A Nagréongo dans la région du plateau central au Burkina, des femmes déplacées internes ne se tournent pas les pouces. Elles vivent de la dextérité de leurs mains à travers la poterie. La localité qui grouille de monde grâce à la présence d’un guérisseur traditionnel, est également propice aux affaires pour ces femmes originaires de Barsalogho dans la province du Passoré.
Le jour se lève sur Nagréongo lorsque Habibou Bamogo et quatre autres femmes s’affairent déjà. Elles sont occupées à préparer le nécessaire qui servira à la fabrication de plusieurs objets : des pots, des jarres et bien d’autres ustensiles de cuisine en terre cuite.
La technique est visiblement bien maitrisée par les deux femmes. A l’argile extrait au marigot du village et mouillé la veille, elles rajoutent de l’argile cuite et des excréments d’ânes. Le tout préalablement pilé et tamisé. Le mélange de ces trois ingrédients est vigoureusement pétri.

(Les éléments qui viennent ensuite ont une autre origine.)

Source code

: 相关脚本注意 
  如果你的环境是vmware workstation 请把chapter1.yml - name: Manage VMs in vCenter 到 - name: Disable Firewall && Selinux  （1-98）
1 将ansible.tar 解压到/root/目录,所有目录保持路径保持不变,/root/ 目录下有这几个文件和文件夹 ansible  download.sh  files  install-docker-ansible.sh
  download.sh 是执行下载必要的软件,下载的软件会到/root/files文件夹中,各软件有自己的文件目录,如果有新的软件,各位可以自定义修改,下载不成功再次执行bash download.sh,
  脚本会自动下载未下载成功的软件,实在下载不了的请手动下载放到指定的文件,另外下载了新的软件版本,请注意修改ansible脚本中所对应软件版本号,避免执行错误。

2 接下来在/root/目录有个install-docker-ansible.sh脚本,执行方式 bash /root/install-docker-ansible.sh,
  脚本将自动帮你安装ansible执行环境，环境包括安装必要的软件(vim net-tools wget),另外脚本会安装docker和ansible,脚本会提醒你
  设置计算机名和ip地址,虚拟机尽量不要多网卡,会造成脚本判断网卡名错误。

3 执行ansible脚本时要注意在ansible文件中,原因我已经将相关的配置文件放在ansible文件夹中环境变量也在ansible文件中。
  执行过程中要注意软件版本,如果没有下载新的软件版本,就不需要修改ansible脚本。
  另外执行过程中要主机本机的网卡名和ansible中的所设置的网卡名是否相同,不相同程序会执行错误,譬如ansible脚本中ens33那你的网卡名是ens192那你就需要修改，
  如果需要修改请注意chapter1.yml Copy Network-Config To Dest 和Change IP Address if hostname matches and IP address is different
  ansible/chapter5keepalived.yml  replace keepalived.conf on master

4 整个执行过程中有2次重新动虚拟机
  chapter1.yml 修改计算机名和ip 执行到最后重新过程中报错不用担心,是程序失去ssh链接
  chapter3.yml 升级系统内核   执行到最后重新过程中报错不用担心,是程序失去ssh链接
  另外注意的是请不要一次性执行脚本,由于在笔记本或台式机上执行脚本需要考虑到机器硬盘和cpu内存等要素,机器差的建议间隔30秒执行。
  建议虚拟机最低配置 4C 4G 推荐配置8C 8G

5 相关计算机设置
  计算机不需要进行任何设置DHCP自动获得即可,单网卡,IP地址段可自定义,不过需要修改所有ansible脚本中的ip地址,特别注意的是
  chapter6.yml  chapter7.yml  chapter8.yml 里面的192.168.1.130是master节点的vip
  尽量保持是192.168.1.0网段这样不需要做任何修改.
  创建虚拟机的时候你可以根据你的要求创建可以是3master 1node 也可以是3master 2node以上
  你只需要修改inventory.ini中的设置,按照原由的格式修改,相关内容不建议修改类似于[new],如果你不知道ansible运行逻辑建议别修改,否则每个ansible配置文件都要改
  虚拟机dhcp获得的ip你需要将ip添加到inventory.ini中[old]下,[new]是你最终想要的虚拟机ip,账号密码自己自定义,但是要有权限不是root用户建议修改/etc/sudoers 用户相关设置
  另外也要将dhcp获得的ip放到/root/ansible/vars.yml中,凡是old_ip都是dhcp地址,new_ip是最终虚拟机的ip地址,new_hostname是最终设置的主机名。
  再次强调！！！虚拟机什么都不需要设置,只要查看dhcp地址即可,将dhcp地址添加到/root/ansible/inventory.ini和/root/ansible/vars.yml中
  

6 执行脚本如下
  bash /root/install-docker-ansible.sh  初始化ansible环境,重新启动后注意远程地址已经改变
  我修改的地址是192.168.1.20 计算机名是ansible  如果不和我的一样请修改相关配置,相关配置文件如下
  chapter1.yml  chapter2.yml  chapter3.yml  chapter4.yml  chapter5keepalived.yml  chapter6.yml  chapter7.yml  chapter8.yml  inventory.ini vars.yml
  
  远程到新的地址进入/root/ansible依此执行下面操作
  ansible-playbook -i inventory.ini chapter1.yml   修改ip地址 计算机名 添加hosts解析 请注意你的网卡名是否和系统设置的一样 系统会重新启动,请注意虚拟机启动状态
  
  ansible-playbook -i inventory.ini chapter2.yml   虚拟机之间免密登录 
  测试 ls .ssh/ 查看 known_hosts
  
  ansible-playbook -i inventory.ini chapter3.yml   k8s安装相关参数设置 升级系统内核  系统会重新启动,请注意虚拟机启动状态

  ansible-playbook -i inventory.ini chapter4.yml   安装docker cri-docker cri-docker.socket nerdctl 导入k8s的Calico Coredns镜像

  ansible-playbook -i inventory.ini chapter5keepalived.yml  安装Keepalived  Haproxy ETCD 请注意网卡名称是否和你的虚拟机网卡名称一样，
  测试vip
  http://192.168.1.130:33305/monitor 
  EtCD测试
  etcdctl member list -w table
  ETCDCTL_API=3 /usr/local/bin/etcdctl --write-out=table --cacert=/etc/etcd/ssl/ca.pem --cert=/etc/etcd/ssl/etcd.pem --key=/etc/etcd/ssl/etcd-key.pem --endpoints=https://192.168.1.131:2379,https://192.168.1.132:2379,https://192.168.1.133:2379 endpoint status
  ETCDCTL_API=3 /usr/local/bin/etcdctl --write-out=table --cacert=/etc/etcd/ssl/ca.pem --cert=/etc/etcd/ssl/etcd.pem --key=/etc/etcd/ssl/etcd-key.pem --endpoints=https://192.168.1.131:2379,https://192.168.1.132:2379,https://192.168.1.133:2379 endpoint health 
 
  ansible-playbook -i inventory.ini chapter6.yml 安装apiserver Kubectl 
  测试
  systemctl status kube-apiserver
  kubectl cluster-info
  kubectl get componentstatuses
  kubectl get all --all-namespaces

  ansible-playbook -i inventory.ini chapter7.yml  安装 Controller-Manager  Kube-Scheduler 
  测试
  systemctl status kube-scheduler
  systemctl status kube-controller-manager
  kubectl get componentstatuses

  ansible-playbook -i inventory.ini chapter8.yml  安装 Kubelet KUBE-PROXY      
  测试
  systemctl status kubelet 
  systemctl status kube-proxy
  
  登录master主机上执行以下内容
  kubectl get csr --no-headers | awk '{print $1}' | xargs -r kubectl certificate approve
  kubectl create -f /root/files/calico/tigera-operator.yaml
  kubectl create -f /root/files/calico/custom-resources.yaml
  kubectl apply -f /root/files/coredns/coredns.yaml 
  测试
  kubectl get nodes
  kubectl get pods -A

Lire aussi: Femmes déplacées à Ouahigouya, la survie par la culture de contre-saison
Place maintenant au génie. Habibou veut fabriquer une petite jarre qu’elle va revendre entre 300 ou 500 franc CFA. D’une main souple et habille, à l’aide d’un petit marteau rétrécit vers le haut fait en terre cuite, elle modèle une portion de la matière douce et épaisse.
Le mélange de terre et d’eau, grandit sous notre regard hagard. Les contours se dessinent. De temps en temps, Habibou marque une pause pour corriger ou réajuster à l’aide d’un petit couteau. Parfois elle plonge sa main dans de l’eau pour corriger les fissures sur la forme, lisser l’instrument qui progressivement prend forme.
Une gamme variée d’articles
Pendant que Habibou s’active à donner ‘’naissance’’ à sa jarre, ses sœurs elles, dessinent progressivement les concours d’un foyer amélioré. « C’est nous aussi notre école comme cela. C’est un véritable savoir-faire, un exercice qui appelle à une bonne coordination entre les pieds, le bras et les mains. Par exemple ce que je suis en train de modeler si quelqu’un qui ne connait pas le travail essaie de le faire il va tout casser », explique Habibou, avec une fierté non dissimilée.
Si l’exercice semble automatique, voire simple pour ces femmes, elles n’oublient pas que c’est la douleur qu’elles ont été initiées par leurs parents. Ce savoir-faire dans la poterie, ces femmes l’ont appris dans la douleur avec leurs parents.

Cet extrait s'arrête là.